Description of the task
Of the material below, the lines to be retyped are those from the line containing "- Cambios en preferencias de usuarios" through the line containing "En vez de asumir", inclusive; reproduce them exactly.
######
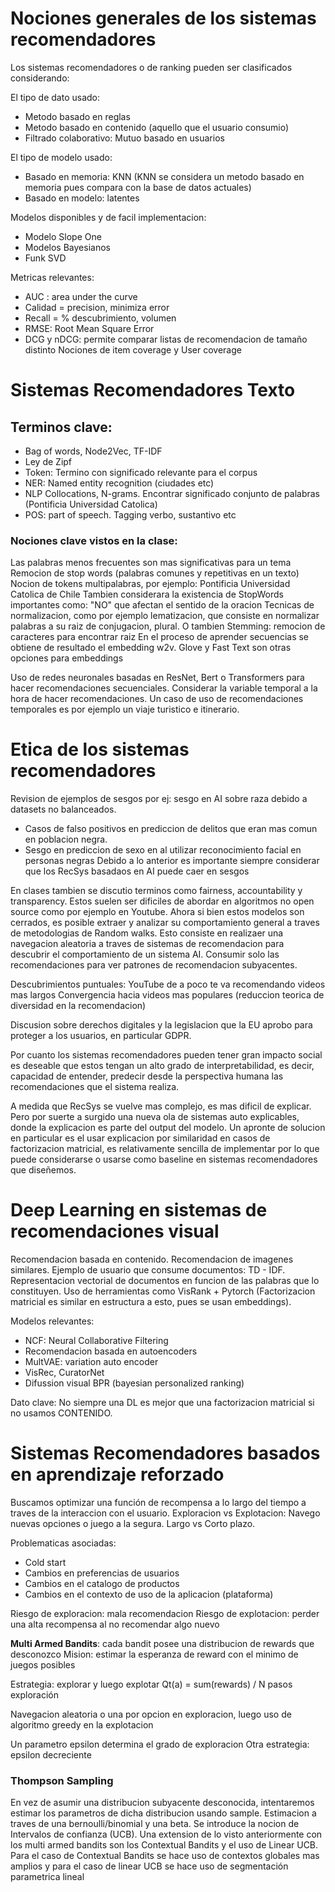 # Nociones generales de los sistemas recomendadores

Los sistemas recomendadores o de ranking pueden ser clasificados considerando:

El tipo de dato usado:
- Metodo basado en reglas
- Metodo basado en contenido (aquello que el usuario consumio)
- Filtrado colaborativo: Mutuo basado en usuarios

El tipo de modelo usado:
- Basado en memoria: KNN (KNN se considera un metodo basado en memoria pues compara con la base de datos actuales)
- Basado en modelo: latentes


Modelos disponibles y de facil implementacion:
- Modelo Slope One
- Modelos Bayesianos
- Funk SVD

Metricas relevantes:
- AUC : area under the curve
- Calidad = precision, minimiza error
- Recall = % descubrimiento, volumen
- RMSE: Root Mean Square Error
- DCG y nDCG: permite comparar listas de recomendacion de tamaño distinto
Nociones de item coverage y User coverage


# Sistemas Recomendadores Texto

## Terminos clave: 
- Bag of words, Node2Vec, TF-IDF
- Ley de Zipf
- Token: Termino con significado relevante para el corpus
- NER: Named entity recognition (ciudades etc)
- NLP Collocations, N-grams. Encontrar significado conjunto de palabras (Pontificia Universidad Catolica)
- POS: part of speech. Tagging verbo, sustantivo etc


### Nociones clave vistos en la clase:
Las palabras menos frecuentes son mas significativas para un tema
Remocion de stop words (palabras comunes y repetitivas en un texto)
Nocion de tokens multipalabras, por ejemplo: Pontificia Universidad Catolica de Chile
Tambien considerara la existencia de StopWords importantes como: "NO" que afectan el sentido de la oracion
Tecnicas de normalizacion, como por ejemplo lematizacion, que consiste en  normalizar palabras a su raiz de conjugacion, plural. O tambien Stemming: remocion de caracteres para encontrar raiz
En el proceso de aprender secuencias se obtiene de resultado el embedding w2v. Glove y Fast Text son otras opciones para embeddings

Uso de redes neuronales basadas en ResNet, Bert o Transformers para hacer recomendaciones secuenciales. Considerar la variable temporal a la hora de hacer recomendaciones. Un caso de uso de recomendaciones temporales es por ejemplo un viaje turistico e itinerario.

# Etica de los sistemas recomendadores

Revision de ejemplos de sesgos por ej: sesgo en AI sobre raza debido a datasets no balanceados. 
- Casos de falso positivos en prediccion de delitos que eran mas comun en poblacion negra.
- Sesgo en prediccion de sexo en al utilizar reconocimiento facial en personas negras 
Debido a lo anterior es importante siempre considerar que los RecSys basadaos en AI puede caer en sesgos

En clases tambien se discutio terminos como fairness, accountability y transparency. Estos suelen ser dificiles de abordar en algoritmos no open source como por ejemplo en Youtube. Ahora si bien estos modelos son cerrados, es posible extraer y analizar su comportamiento general a traves de metodologias de Random walks. Esto consiste en realizaer una navegacion aleatoria a traves de sistemas de recomendacion para descubrir el comportamiento de un sistema AI. Consumir solo las recomendaciones para ver patrones de recomendacion subyacentes. 

Descubrimientos puntuales: YouTube de a poco te va recomendando videos mas largos
Convergencia hacia videos mas populares (reduccion teorica de diversidad en la recomendacion)

Discusion sobre derechos digitales y la legislacion que la EU aprobo para proteger a los usuarios, en particular GDPR.

Por cuanto los sistemas recomendadores pueden tener gran impacto social es deseable que estos tengan un alto grado de interpretabilidad, es decir, capacidad de entender, predecir desde la perspectiva humana las recomendaciones que el sistema realiza.

A medida que RecSys se vuelve mas complejo, es mas dificil de explicar. Pero por suerte a surgido una nueva ola de sistemas auto explicables, donde la  explicacion es parte del output del modelo. Un apronte de solucion en particular es el usar explicacion por similaridad en casos de factorizacion matricial, es relativamente sencilla de implementar por lo que puede considerarse o usarse como baseline en sistemas recomendadores que diseñemos.

# Deep Learning en sistemas de recomendaciones visual

Recomendacion basada en contenido. Recomendacion de imagenes similares.
Ejemplo de usuario que consume documentos: TD - IDF. Representacion vectorial de documentos en funcion de las palabras que lo constituyen. Uso de herramientas como VisRank + Pytorch (Factorizacion matricial es similar en estructura a esto, pues se usan embeddings). 

Modelos relevantes:

- NCF: Neural Collaborative Filtering
- Recomendacion basada en autoencoders
- MultVAE: variation auto encoder
- VisRec, CuratorNet
- Difussion visual BPR (bayesian personalized ranking)


Dato clave: No siempre una DL es mejor que una factorizacion matricial si no usamos CONTENIDO.

# Sistemas Recomendadores basados en aprendizaje reforzado 

Buscamos optimizar una función de recompensa a lo largo del tiempo a traves de la interaccion con el usuario. 
Exploracion vs Explotacion: Navego nuevas opciones o juego a la segura. Largo vs Corto plazo.

Problematicas asociadas: 
- Cold start
- Cambios en preferencias de usuarios
- Cambios en el catalogo de productos
- Cambios en el contexto de uso de la aplicacion (plataforma)

Riesgo de exploracion: mala recomendacion
Riesgo de explotacion: perder una alta recompensa al no recomendar algo nuevo

**Multi Armed Bandits**: cada bandit posee una distribucion de rewards que desconozco
Mision: estimar la esperanza de reward con el minimo de juegos posibles
 
Estrategia: explorar y luego explotar
Qt(a) = sum(rewards) / N pasos exploración 

Navegacion aleatoria o una por opcion en exploracion, luego uso de algoritmo greedy en la explotacion

Un parametro epsilon determina el grado de exploracion
Otra estrategia: epsilon decreciente


### Thompson Sampling

En vez de asumir una distribucion subyacente desconocida, intentaremos estimar los parametros de dicha distribucion usando sample. Estimacion a traves de una bernoulli/binomial y una beta. Se introduce la nocion de Intervalos de confianza (UCB).
Una extension de lo visto anteriormente con los multi armed bandits son los Contextual Bandits y el uso de Linear UCB. Para el caso de Contextual Bandits se hace uso de contextos globales mas amplios y para el caso de linear UCB se hace uso de segmentación parametrica lineal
######
Written solution
- Cambios en preferencias de usuarios
- Cambios en el catalogo de productos
- Cambios en el contexto de uso de la aplicacion (plataforma)

Riesgo de exploracion: mala recomendacion
Riesgo de explotacion: perder una alta recompensa al no recomendar algo nuevo

**Multi Armed Bandits**: cada bandit posee una distribucion de rewards que desconozco
Mision: estimar la esperanza de reward con el minimo de juegos posibles
 
Estrategia: explorar y luego explotar
Qt(a) = sum(rewards) / N pasos exploración 

Navegacion aleatoria o una por opcion en exploracion, luego uso de algoritmo greedy en la explotacion

Un parametro epsilon determina el grado de exploracion
Otra estrategia: epsilon decreciente


### Thompson Sampling

En vez de asumir una distribucion subyacente desconocida, intentaremos estimar los parametros de dicha distribucion usando sample. Estimacion a traves de una bernoulli/binomial y una beta. Se introduce la nocion de Intervalos de confianza (UCB).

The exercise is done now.